Go through the data below and gather each line containing "glue".

[Data extracted from a collection]
- - - -
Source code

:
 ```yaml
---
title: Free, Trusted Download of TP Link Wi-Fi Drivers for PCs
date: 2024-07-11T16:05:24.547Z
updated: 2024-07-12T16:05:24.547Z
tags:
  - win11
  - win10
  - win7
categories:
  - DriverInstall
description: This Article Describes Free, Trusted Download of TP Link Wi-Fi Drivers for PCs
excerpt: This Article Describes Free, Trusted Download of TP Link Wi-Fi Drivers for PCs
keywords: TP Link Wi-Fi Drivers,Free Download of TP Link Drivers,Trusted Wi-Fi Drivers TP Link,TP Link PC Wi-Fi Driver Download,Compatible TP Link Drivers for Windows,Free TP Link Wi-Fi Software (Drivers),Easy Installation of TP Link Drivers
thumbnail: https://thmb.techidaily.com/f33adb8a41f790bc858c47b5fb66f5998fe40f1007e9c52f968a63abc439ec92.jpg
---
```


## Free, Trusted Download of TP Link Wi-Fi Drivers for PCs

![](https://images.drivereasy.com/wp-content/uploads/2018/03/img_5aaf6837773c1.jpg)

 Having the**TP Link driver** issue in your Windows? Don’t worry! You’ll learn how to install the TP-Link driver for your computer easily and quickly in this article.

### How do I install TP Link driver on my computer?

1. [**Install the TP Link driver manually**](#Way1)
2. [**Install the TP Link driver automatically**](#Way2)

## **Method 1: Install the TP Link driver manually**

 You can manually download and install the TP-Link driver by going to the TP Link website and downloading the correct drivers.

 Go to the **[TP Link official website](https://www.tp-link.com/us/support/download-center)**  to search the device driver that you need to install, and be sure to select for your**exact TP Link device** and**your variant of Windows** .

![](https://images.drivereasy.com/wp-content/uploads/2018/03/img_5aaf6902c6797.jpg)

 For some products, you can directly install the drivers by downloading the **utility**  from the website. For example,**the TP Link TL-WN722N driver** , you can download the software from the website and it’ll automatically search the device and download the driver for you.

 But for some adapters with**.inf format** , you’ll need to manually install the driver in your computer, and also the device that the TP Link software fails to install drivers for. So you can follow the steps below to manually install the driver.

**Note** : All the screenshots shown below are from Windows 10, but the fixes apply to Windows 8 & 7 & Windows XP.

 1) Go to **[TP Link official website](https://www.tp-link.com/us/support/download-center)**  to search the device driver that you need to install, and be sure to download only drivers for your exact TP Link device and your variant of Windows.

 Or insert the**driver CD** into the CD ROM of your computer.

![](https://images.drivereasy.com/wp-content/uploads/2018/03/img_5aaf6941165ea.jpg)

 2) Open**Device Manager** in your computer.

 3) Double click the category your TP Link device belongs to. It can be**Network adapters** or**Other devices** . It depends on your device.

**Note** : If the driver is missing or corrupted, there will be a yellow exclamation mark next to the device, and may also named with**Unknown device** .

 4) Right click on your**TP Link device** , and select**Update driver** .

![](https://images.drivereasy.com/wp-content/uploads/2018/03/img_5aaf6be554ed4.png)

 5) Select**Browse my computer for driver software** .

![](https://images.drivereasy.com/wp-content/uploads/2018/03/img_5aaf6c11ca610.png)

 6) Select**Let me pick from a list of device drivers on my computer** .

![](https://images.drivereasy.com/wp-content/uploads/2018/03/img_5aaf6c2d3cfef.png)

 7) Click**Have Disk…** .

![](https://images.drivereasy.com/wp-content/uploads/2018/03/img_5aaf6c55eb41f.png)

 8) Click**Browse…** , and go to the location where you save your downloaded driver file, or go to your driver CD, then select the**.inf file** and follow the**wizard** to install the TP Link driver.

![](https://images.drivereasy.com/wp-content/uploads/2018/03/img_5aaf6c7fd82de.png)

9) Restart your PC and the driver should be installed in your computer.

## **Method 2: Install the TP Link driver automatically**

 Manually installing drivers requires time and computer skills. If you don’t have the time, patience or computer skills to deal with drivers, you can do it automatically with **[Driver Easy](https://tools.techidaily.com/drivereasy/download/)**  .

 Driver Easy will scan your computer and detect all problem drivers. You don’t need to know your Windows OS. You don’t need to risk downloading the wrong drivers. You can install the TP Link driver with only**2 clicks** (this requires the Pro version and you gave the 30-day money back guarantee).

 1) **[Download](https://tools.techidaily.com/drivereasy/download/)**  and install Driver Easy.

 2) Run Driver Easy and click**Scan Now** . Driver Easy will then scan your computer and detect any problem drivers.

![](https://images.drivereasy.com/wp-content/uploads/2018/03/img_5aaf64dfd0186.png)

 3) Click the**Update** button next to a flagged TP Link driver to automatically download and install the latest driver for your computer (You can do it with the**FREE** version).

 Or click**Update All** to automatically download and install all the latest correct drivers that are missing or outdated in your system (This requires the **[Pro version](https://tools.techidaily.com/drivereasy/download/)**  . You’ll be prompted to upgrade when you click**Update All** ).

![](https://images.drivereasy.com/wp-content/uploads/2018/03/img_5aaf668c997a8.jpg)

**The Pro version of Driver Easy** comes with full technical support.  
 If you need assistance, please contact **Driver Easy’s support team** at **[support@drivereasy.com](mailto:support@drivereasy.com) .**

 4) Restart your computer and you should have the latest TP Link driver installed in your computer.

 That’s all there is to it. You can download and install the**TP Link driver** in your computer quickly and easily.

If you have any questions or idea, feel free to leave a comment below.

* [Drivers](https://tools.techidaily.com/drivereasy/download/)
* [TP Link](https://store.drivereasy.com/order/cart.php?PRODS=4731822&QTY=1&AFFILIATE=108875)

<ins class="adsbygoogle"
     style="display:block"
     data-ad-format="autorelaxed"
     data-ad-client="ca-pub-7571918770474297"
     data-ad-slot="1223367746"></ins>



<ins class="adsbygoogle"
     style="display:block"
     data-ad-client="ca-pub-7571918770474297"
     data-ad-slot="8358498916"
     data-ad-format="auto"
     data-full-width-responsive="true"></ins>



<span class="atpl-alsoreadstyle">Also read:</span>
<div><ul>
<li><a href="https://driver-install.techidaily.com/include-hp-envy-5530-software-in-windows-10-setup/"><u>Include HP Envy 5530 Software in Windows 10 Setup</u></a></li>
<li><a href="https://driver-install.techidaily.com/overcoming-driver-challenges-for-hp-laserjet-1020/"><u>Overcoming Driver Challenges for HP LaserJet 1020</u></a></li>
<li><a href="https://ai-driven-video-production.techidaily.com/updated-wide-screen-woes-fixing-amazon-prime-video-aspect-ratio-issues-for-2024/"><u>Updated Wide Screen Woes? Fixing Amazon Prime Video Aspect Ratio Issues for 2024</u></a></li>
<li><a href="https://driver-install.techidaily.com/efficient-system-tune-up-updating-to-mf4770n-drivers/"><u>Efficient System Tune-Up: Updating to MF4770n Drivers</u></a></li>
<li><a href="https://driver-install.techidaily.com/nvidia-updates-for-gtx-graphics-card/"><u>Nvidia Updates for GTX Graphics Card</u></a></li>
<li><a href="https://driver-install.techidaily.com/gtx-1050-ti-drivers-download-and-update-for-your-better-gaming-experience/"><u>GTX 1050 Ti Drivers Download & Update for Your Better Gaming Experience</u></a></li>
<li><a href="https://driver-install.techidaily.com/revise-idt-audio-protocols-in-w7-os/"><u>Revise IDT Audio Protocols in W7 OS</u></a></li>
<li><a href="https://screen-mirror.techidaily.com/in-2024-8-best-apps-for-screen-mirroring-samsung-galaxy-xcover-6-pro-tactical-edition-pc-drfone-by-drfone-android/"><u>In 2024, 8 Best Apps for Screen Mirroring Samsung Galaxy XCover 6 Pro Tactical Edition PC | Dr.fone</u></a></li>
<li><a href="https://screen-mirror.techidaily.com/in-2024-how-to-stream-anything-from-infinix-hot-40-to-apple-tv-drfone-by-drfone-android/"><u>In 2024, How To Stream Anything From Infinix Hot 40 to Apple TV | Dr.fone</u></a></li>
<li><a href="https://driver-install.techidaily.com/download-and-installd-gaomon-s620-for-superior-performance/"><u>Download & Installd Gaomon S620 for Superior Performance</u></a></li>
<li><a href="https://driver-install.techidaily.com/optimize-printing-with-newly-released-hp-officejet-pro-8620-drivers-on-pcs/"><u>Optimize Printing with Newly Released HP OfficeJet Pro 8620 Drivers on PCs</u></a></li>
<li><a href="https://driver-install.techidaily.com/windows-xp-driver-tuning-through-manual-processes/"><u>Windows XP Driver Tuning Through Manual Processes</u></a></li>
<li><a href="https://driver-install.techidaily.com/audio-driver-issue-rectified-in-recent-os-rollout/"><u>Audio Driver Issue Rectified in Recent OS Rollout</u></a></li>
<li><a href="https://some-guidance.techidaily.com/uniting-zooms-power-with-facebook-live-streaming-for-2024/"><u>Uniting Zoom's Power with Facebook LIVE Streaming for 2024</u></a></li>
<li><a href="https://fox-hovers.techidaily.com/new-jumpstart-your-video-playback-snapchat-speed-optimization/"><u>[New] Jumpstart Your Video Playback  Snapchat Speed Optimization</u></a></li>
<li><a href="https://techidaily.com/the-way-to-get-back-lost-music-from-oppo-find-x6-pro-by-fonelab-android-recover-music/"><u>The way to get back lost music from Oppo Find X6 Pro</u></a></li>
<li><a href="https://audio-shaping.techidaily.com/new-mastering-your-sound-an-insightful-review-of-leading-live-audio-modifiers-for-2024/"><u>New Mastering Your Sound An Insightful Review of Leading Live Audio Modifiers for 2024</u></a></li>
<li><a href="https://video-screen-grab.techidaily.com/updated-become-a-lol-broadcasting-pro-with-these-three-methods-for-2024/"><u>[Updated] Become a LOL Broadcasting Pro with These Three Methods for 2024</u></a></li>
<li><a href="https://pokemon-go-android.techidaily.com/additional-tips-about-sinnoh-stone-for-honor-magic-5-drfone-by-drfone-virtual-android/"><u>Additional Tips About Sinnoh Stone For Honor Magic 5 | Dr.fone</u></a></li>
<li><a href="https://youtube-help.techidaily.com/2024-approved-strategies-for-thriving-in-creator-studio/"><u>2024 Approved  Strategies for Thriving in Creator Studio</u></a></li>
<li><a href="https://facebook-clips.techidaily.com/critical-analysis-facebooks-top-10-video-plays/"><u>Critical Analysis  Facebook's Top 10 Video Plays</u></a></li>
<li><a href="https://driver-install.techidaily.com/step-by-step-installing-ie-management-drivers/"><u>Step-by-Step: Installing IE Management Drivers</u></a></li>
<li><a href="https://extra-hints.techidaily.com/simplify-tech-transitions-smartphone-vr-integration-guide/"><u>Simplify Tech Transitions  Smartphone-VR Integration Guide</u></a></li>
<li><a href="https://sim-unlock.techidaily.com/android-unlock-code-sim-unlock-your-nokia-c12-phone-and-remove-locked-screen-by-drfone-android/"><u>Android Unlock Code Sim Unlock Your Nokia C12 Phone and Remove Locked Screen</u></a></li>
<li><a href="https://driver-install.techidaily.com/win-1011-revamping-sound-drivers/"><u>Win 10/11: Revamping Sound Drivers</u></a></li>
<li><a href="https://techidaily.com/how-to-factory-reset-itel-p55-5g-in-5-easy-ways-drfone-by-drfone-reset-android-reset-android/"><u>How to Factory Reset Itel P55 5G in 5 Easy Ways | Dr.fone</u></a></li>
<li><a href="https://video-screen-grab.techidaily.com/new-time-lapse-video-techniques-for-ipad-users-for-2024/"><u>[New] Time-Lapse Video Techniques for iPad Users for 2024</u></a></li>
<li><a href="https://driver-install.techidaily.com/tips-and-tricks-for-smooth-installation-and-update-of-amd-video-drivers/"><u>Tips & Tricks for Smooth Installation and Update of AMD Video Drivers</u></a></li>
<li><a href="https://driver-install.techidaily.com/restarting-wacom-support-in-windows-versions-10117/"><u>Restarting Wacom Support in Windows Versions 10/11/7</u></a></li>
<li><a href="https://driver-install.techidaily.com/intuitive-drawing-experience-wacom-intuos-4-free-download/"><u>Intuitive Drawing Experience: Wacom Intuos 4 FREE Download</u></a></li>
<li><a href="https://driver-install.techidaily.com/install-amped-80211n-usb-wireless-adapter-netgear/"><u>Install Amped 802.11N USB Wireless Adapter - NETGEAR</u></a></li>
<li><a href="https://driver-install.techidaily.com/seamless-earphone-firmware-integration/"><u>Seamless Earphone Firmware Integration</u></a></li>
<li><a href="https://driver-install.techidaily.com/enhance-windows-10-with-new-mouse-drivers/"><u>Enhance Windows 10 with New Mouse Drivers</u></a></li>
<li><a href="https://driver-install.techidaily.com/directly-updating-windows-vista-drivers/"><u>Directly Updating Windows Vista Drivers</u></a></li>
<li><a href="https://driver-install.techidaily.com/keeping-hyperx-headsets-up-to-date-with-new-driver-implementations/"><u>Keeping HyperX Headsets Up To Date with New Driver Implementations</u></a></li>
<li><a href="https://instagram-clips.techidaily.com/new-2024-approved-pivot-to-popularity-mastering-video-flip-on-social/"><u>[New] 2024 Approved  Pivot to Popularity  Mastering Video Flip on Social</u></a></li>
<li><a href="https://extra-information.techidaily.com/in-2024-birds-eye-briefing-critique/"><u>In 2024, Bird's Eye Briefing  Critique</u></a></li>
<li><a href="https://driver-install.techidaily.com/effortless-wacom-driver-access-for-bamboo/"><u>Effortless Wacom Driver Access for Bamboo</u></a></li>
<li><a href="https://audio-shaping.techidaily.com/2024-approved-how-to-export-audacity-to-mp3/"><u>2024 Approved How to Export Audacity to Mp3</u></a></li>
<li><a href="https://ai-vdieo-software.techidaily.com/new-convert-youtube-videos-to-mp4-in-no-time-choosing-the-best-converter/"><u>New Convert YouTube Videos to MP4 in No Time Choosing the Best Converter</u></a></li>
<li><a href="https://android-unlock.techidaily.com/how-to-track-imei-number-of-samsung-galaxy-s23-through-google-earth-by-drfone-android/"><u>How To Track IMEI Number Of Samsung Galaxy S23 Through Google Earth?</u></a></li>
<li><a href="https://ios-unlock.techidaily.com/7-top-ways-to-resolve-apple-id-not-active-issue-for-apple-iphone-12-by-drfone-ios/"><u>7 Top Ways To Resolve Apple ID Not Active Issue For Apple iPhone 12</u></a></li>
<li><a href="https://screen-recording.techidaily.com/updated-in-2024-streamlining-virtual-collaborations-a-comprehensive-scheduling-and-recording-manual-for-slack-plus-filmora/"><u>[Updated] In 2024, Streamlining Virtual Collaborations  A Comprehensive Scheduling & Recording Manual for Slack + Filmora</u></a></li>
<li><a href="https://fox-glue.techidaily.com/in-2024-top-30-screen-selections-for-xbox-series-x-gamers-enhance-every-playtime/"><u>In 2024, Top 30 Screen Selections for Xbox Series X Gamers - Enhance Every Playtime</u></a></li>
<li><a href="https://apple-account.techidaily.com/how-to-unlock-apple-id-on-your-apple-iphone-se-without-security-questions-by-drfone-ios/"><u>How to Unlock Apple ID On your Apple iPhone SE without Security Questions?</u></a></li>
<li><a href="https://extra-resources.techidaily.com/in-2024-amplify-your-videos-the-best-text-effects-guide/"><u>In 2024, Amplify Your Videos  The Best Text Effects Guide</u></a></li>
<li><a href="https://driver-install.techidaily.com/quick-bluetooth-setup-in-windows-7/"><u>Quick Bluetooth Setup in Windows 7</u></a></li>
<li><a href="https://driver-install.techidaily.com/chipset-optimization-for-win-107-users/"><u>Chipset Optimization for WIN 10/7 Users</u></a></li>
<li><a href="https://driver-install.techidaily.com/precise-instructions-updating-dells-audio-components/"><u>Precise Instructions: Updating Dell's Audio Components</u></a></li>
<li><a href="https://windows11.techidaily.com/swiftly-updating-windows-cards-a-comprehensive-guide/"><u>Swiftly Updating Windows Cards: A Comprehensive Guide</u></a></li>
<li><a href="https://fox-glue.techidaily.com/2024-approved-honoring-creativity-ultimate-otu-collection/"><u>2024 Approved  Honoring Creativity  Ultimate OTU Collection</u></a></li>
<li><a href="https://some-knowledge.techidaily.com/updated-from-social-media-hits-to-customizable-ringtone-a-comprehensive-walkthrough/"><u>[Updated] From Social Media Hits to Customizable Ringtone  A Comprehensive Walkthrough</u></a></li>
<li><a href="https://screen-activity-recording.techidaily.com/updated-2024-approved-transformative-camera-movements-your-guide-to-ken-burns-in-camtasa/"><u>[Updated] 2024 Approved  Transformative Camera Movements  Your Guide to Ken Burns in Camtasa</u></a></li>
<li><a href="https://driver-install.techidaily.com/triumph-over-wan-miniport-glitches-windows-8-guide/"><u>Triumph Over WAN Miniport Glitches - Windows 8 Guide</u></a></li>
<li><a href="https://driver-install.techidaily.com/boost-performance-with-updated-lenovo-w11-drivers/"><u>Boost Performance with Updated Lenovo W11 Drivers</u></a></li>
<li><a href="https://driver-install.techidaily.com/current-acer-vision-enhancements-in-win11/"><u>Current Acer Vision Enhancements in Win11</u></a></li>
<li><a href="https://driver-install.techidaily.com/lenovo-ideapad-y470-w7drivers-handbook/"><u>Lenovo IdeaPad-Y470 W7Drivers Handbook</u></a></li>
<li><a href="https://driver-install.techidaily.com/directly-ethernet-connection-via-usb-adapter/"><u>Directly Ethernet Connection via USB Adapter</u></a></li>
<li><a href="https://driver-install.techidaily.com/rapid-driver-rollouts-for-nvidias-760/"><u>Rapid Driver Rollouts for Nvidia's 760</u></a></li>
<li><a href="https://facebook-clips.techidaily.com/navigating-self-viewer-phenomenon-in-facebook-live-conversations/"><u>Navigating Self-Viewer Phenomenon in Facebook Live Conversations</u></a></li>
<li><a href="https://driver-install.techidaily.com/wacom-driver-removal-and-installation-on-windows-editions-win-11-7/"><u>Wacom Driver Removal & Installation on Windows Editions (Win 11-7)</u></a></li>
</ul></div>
- - - -
▶ _Task response_:
<li><a href="https://fox-glue.techidaily.com/in-2024-top-30-screen-selections-for-xbox-series-x-gamers-enhance-every-playtime/"><u>In 2024, Top 30 Screen Selections for Xbox Series X Gamers - Enhance Every Playtime</u></a></li>
<li><a href="https://fox-glue.techidaily.com/2024-approved-honoring-creativity-ultimate-otu-collection/"><u>2024 Approved  Honoring Creativity  Ultimate OTU Collection</u></a></li>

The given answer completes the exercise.